Herói ou Ídolo?
Quem nunca questionou a razão pela qual a sociedade é discípula de costumes, influências e relevantes personalidades dos nossos tempos? Quem nunca se questionou porquê? Eu já. E apenas concluí que tudo isso é a natureza humana a falar mais alto do que a nossa força intelectual de nos criarmos e adaptarmos a nós mesmos.
Justificando-nos que “está na moda” e que “ele ou ela usa” escondemos e inibimos o nosso défice de capacidade para nos identificarmos interiormente e exteriorizar quem somos.

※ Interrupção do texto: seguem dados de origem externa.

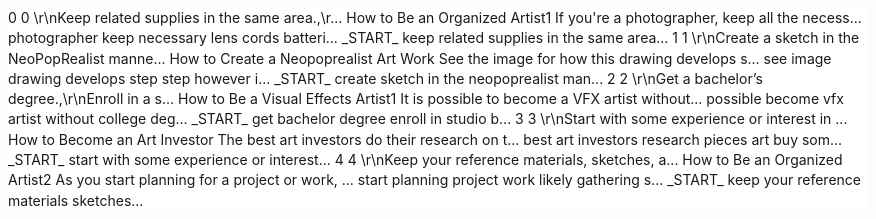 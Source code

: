   </thead>
  <tbody>
    <tr>
      <th>0</th>
      <td>0</td>
      <td>\r\nKeep related supplies in the same area.,\r...</td>
      <td>How to Be an Organized Artist1</td>
      <td>If you're a photographer, keep all the necess...</td>
      <td>photographer keep necessary lens cords batteri...</td>
      <td>_START_ keep related supplies in the same area...</td>
    </tr>
    <tr>
      <th>1</th>
      <td>1</td>
      <td>\r\nCreate a sketch in the NeoPopRealist manne...</td>
      <td>How to Create a Neopoprealist Art Work</td>
      <td>See the image for how this drawing develops s...</td>
      <td>see image drawing develops step step however i...</td>
      <td>_START_ create sketch in the neopoprealist man...</td>
    </tr>
    <tr>
      <th>2</th>
      <td>2</td>
      <td>\r\nGet a bachelor’s degree.,\r\nEnroll in a s...</td>
      <td>How to Be a Visual Effects Artist1</td>
      <td>It is possible to become a VFX artist without...</td>
      <td>possible become vfx artist without college deg...</td>
      <td>_START_ get bachelor degree enroll in studio b...</td>
    </tr>
    <tr>
      <th>3</th>
      <td>3</td>
      <td>\r\nStart with some experience or interest in ...</td>
      <td>How to Become an Art Investor</td>
      <td>The best art investors do their research on t...</td>
      <td>best art investors research pieces art buy som...</td>
      <td>_START_ start with some experience or interest...</td>
    </tr>
    <tr>
      <th>4</th>
      <td>4</td>
      <td>\r\nKeep your reference materials, sketches, a...</td>
      <td>How to Be an Organized Artist2</td>
      <td>As you start planning for a project or work, ...</td>
      <td>start planning project work likely gathering s...</td>
      <td>_START_ keep your reference materials sketches...</td>
    </tr>
  </tbody>
</table>
</div>
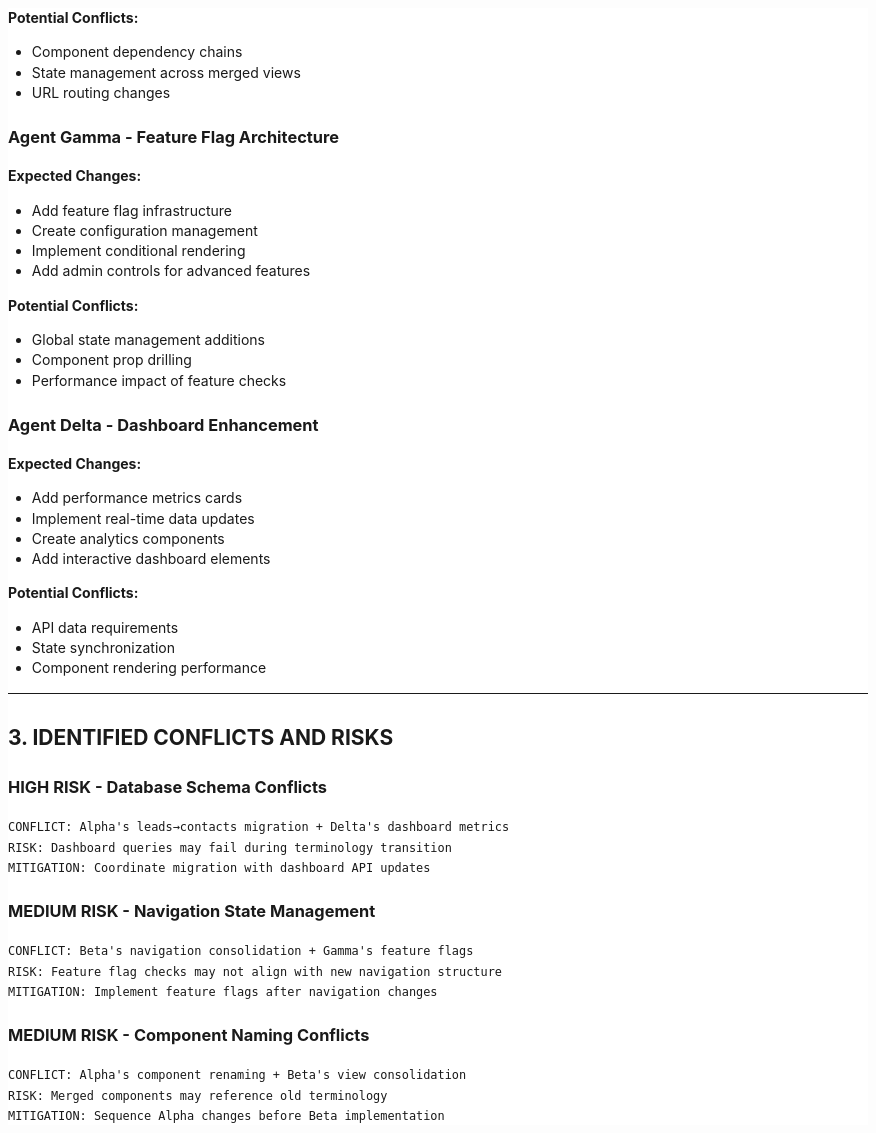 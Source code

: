 **Potential Conflicts:**
- Component dependency chains
- State management across merged views
- URL routing changes

### Agent Gamma - Feature Flag Architecture
**Expected Changes:**
- Add feature flag infrastructure
- Create configuration management
- Implement conditional rendering
- Add admin controls for advanced features

**Potential Conflicts:**
- Global state management additions
- Component prop drilling
- Performance impact of feature checks

### Agent Delta - Dashboard Enhancement
**Expected Changes:**
- Add performance metrics cards
- Implement real-time data updates
- Create analytics components
- Add interactive dashboard elements

**Potential Conflicts:**
- API data requirements
- State synchronization
- Component rendering performance

---

## 3. IDENTIFIED CONFLICTS AND RISKS

### HIGH RISK - Database Schema Conflicts
```
CONFLICT: Alpha's leads→contacts migration + Delta's dashboard metrics
RISK: Dashboard queries may fail during terminology transition
MITIGATION: Coordinate migration with dashboard API updates
```

### MEDIUM RISK - Navigation State Management
```
CONFLICT: Beta's navigation consolidation + Gamma's feature flags
RISK: Feature flag checks may not align with new navigation structure
MITIGATION: Implement feature flags after navigation changes
```

### MEDIUM RISK - Component Naming Conflicts
```
CONFLICT: Alpha's component renaming + Beta's view consolidation
RISK: Merged components may reference old terminology
MITIGATION: Sequence Alpha changes before Beta implementation
```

Aniquilamos a vontade de sermos e semeamos a vontade de seguir. Seguimos quem admiramos zelosamente e viciamo-nos. Crescemos sem ideia de quem somos e de quem queremos ser. Destruímos a vontade de ser; a vontade de criar. Seguimos. Seguimos um ideal de vida para nós. Seguimos o ídolo.

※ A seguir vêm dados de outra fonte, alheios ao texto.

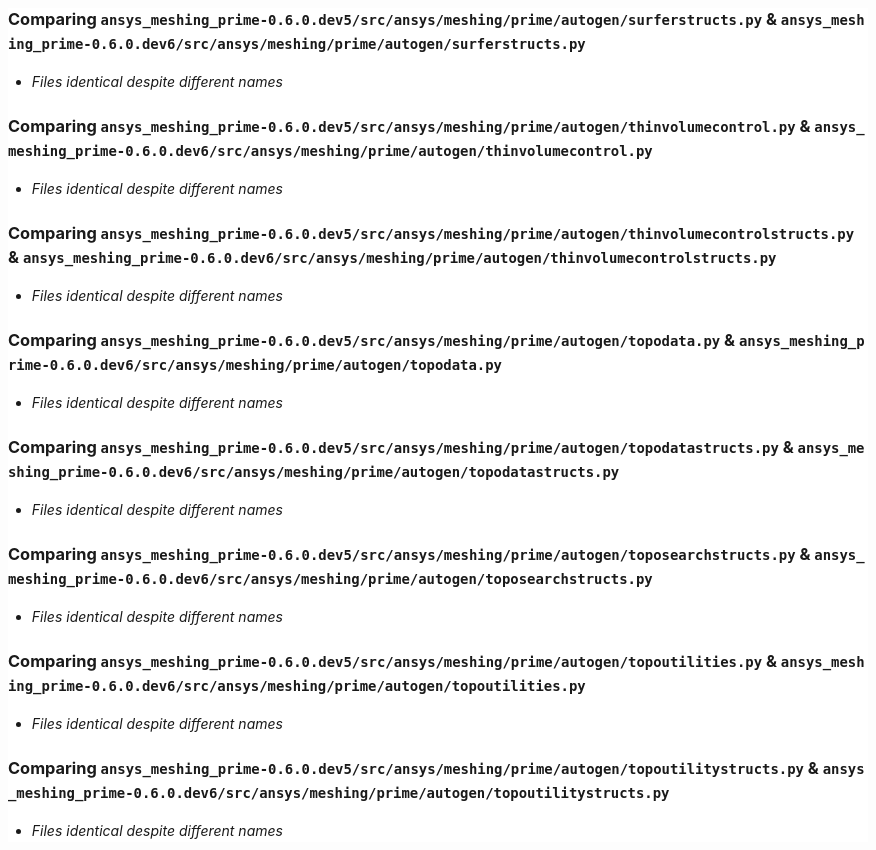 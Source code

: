 ### Comparing `ansys_meshing_prime-0.6.0.dev5/src/ansys/meshing/prime/autogen/surferstructs.py` & `ansys_meshing_prime-0.6.0.dev6/src/ansys/meshing/prime/autogen/surferstructs.py`

 * *Files identical despite different names*

### Comparing `ansys_meshing_prime-0.6.0.dev5/src/ansys/meshing/prime/autogen/thinvolumecontrol.py` & `ansys_meshing_prime-0.6.0.dev6/src/ansys/meshing/prime/autogen/thinvolumecontrol.py`

 * *Files identical despite different names*

### Comparing `ansys_meshing_prime-0.6.0.dev5/src/ansys/meshing/prime/autogen/thinvolumecontrolstructs.py` & `ansys_meshing_prime-0.6.0.dev6/src/ansys/meshing/prime/autogen/thinvolumecontrolstructs.py`

 * *Files identical despite different names*

### Comparing `ansys_meshing_prime-0.6.0.dev5/src/ansys/meshing/prime/autogen/topodata.py` & `ansys_meshing_prime-0.6.0.dev6/src/ansys/meshing/prime/autogen/topodata.py`

 * *Files identical despite different names*

### Comparing `ansys_meshing_prime-0.6.0.dev5/src/ansys/meshing/prime/autogen/topodatastructs.py` & `ansys_meshing_prime-0.6.0.dev6/src/ansys/meshing/prime/autogen/topodatastructs.py`

 * *Files identical despite different names*

### Comparing `ansys_meshing_prime-0.6.0.dev5/src/ansys/meshing/prime/autogen/toposearchstructs.py` & `ansys_meshing_prime-0.6.0.dev6/src/ansys/meshing/prime/autogen/toposearchstructs.py`

 * *Files identical despite different names*

### Comparing `ansys_meshing_prime-0.6.0.dev5/src/ansys/meshing/prime/autogen/topoutilities.py` & `ansys_meshing_prime-0.6.0.dev6/src/ansys/meshing/prime/autogen/topoutilities.py`

 * *Files identical despite different names*

### Comparing `ansys_meshing_prime-0.6.0.dev5/src/ansys/meshing/prime/autogen/topoutilitystructs.py` & `ansys_meshing_prime-0.6.0.dev6/src/ansys/meshing/prime/autogen/topoutilitystructs.py`

 * *Files identical despite different names*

Mas não dogmatizando, deixo claro que ter um ídolo ou um herói, com seus significados distintos é das coisas mais fascinantes deste mundo. Admiramos. Platónicamente adoramos.

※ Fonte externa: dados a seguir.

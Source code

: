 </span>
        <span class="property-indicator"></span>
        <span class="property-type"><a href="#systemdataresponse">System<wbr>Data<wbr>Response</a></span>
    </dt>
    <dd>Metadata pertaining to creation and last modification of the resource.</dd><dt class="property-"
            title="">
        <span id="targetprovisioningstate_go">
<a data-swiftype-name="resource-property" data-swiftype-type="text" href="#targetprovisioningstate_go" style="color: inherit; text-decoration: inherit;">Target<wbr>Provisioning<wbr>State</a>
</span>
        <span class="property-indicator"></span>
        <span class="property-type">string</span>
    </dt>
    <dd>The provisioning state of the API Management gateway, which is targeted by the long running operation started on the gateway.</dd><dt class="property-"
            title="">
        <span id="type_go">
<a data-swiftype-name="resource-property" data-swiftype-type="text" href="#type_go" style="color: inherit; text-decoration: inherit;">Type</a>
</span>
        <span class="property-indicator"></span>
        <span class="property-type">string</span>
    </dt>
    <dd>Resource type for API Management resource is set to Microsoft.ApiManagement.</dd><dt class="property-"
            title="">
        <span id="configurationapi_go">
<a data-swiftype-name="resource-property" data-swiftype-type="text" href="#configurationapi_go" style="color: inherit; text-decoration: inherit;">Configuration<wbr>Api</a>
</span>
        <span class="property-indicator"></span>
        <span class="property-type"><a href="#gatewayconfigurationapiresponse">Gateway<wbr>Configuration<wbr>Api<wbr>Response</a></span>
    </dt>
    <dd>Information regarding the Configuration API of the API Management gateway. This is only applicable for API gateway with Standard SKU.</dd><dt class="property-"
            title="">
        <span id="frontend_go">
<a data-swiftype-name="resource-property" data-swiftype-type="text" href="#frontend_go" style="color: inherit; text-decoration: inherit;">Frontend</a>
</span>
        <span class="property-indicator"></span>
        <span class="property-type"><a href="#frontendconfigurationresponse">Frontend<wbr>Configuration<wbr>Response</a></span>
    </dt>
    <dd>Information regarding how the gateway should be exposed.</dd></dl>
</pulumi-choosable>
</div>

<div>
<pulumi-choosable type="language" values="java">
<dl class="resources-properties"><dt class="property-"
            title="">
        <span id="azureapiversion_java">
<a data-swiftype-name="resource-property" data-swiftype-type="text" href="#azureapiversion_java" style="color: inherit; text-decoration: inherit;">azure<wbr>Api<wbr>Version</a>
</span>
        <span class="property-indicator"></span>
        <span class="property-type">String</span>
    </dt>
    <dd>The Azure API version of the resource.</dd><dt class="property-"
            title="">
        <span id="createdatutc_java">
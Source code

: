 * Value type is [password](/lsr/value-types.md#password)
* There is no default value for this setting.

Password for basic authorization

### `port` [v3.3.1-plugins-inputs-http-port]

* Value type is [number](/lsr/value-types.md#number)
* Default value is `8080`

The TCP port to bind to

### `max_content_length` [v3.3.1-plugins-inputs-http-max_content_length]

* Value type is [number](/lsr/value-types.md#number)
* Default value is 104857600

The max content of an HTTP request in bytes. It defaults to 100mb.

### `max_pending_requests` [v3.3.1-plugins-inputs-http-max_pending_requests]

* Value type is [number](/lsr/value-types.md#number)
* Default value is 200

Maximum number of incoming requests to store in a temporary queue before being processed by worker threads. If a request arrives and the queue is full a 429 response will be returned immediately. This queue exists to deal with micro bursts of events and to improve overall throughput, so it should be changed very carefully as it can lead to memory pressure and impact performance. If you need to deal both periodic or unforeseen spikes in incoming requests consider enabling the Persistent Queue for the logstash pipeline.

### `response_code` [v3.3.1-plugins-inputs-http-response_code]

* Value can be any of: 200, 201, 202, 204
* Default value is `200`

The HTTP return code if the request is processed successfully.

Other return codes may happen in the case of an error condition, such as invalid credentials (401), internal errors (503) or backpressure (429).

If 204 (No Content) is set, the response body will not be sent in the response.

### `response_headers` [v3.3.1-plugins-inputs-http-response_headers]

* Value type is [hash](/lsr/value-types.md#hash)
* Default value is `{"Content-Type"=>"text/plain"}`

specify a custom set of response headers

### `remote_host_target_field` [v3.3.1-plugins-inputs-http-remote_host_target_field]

Mas qual será melhor? Herói ou ídolo? Herói. Mas porquê? Se herói é aquele que faz história nem sempre da melhor maneira? Se herói é o nome a quem atribuímos a quem admiramos? Ponde neste ponto as coisas, qual a diferença entre herói e ídolo? Para mim nenhum. Porque a quem atribuímos a nossa definição de herói ou ídolo aos nossos olhos são pessoas que têm algo de especial para nós. Fizeram história. Da melhor ou da pior maneira.